Glenn R. Kelly
Les réactions continuent de fuser à la suite de la décision de Québec de retirer le dossier de terminal méthanier Rabaska à la Commission de protection du territoire agricole du Québec (CPTAQ). Alors que les uns se réjouissent, les autres continuent de dénoncer la décision du gouvernement Charest de passer outre à l'avis de la CPTAQ.
Pendant que le promoteur de Rabaska et la Ville de Lévis applaudissent la décision du gouvernement de court-circuiter la CPTAQ, l'Union des producteurs agricoles et l'organisme Équiterre fulminent.
L'Union des producteurs agricoles (UPA) dénonce vivement la décision du gouvernement. La vice-présidente de l'organisme, Martine Mercier, soutient que cela constitue un retour à la loi du plus fort. « C'est comme si on disait à la Commission de la protection du territoire agricole qu'elle n'a pas lieu d'être. C'est extrêmement dangereux parce qu'il y a trop de pression sur le monde agricole actuellement », soutient-elle.

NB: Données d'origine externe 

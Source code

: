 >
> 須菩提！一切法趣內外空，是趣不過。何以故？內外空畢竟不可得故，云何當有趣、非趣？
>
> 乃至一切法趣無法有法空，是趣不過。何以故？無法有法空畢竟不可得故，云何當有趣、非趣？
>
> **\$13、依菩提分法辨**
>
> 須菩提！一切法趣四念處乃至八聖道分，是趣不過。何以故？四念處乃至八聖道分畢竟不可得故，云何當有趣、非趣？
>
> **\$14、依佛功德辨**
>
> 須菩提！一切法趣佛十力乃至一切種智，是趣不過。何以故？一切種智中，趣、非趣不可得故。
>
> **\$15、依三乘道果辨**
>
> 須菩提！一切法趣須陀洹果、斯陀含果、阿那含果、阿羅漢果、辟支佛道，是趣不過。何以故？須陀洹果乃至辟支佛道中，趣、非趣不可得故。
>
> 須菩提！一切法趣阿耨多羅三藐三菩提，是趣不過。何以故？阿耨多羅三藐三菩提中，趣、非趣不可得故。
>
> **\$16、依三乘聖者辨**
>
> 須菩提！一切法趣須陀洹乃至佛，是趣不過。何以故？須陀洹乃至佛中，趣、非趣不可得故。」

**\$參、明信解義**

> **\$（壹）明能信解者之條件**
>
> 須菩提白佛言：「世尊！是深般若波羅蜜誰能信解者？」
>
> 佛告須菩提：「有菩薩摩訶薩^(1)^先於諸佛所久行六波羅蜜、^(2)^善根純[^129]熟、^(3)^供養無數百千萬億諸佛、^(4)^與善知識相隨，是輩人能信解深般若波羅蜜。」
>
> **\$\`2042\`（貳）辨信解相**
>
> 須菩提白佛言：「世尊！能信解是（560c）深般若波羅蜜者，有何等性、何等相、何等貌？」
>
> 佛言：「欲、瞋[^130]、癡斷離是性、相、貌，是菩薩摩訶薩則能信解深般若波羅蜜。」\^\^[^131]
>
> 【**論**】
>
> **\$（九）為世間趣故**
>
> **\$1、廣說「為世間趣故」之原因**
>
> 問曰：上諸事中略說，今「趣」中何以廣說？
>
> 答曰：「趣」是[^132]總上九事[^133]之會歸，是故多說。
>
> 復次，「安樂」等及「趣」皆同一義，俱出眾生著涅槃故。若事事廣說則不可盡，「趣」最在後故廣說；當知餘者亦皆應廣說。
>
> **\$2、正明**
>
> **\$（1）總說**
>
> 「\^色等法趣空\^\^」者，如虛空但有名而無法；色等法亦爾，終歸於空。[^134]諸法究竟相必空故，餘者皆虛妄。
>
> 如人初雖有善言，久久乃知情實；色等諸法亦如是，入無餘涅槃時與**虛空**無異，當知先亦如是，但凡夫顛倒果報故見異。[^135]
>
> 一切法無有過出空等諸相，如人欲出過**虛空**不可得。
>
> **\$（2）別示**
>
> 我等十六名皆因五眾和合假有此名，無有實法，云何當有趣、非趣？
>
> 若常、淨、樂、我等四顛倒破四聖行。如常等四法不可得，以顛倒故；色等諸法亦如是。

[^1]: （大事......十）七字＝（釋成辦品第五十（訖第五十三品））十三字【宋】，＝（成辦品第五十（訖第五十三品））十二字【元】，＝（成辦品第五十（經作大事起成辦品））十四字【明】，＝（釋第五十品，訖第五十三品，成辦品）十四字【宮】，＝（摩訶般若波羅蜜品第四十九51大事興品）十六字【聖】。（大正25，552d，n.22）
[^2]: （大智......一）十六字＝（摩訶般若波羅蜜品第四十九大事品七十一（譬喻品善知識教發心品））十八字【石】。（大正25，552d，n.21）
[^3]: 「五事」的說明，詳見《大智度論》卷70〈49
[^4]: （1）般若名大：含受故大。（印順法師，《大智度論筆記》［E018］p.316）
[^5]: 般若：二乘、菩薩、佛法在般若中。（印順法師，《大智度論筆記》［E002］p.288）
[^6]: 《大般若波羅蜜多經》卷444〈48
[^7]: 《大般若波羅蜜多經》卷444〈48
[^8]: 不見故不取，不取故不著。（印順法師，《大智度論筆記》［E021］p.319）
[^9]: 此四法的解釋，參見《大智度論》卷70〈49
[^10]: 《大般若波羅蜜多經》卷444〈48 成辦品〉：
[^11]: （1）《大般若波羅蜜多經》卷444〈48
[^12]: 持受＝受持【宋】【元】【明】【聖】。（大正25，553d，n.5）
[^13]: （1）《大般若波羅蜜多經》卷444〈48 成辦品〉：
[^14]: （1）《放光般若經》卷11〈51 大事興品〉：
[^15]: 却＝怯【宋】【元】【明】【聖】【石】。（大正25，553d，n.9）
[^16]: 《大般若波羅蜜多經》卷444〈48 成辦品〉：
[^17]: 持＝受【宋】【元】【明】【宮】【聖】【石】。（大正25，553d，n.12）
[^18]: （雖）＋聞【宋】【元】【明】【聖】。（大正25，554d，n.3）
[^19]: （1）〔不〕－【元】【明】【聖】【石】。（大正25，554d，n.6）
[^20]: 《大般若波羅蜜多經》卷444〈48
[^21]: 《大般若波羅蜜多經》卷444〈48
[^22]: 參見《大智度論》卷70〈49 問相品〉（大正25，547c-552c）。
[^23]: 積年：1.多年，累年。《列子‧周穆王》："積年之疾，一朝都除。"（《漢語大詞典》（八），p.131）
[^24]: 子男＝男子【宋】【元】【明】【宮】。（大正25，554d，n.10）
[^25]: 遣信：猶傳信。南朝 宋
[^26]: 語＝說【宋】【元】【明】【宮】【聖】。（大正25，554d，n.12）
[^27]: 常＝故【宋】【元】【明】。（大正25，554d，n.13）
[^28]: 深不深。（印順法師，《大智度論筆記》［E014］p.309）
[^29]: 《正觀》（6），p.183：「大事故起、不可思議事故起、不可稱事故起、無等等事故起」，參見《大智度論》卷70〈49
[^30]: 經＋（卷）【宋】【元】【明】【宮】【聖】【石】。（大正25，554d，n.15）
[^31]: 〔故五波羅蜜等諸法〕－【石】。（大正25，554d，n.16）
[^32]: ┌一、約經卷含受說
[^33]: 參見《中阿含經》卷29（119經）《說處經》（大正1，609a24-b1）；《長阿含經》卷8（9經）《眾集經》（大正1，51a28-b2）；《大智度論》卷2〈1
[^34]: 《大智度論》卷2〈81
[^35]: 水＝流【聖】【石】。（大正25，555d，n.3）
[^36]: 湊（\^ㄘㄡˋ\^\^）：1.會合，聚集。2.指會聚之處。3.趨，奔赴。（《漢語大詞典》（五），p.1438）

Projet de terminal méthanier Rabaska
Elle ajoute que l'entente conclue avec l'UPA régional ne peut être considérée comme un appui formel au projet. En juillet dernier, l'UPA et les promoteurs du port méthanier Rabaska ont conclu une entente de 20 ans dans le but de minimiser les pertes de terres agricoles résultant de la construction du port méthanier à Lévis.
De son côté, le groupe environnemental Équiterre demande au gouvernement de revenir sur sa décision, jugeant qu'il se devait de respecter ses propes lois. « La rapidité avec laquelle le gouvernement tente de faire avancer le projet est inquiétante, et celui-ci doit revenir sur sa décision pour laisser cours au processus démocratique et s'assurer que la loi sur la protection du territoire agricole est respectée », affirme Frédéric Paré, coordonnateur du programme Agriculture écologique chez Équiterre.
L'Action démocratique du Québec et le Parti québécois dénoncent aussi la position du gouvernement Charest dans ce dossier. Les deux partis accusent les libéraux d'avoir contourné les règles démocratiques en faisant appel à une procédure exceptionnelle. Les péquistes continuent de réclamer une étude de la Régie de l'énergie sur les besoins réels du Québec en gaz naturel.
Satisfaction du côté des promoteurs
Toutefois, comme il fallait s'y attendre, la décision réjouit le promoteur. Le président de Rabaska, Glenn R. Kelly, soutient que de nouveaux retards auraient compromis le projet de 840 millions de dollars. Il estime que le temps presse. « Depuis qu'on a déposé notre projet, il y a 20 projets qui ont été approuvés, donc, c'est 20 concurrents pour nous qui peuvent nous enlever la fourniture en GNL [gaz naturel liquéfié] », dit-il.
Pour sa part, la mairesse de Lévis, Danielle Roy-Marinelli, estime que la décision du ministre est tout à fait légitime. « Il y a un article de la loi qui permet au gouvernement de dessaisir la CPTAQ et ça s'est déjà fait dans le passé. Donc, je pense que c'est une bonne décision », dit-elle.
Le ministre responsable de la région de Québec, Philippe Couillard, approuve aussi la décision de son collègue. Il souligne que le projet reçoit l'assentiment des développeurs économiques de la région.
La CPTAQ avait émis des réserves concernant le territoire choisi pour l'implantation du terminal méthanier à Lévis. L'organisme avait rejeté de façon préliminaire la demande de la Ville de Lévis pour l'exclusion de 190 hectares de la zone agricole, indiquant que le projet tel que présenté aurait une incidence majeure sur l'agriculture.
Il ne manque désormais plus que le décret ministériel pour autoriser le projet de terminal méthanier, ce qui pourrait être fait très prochainement.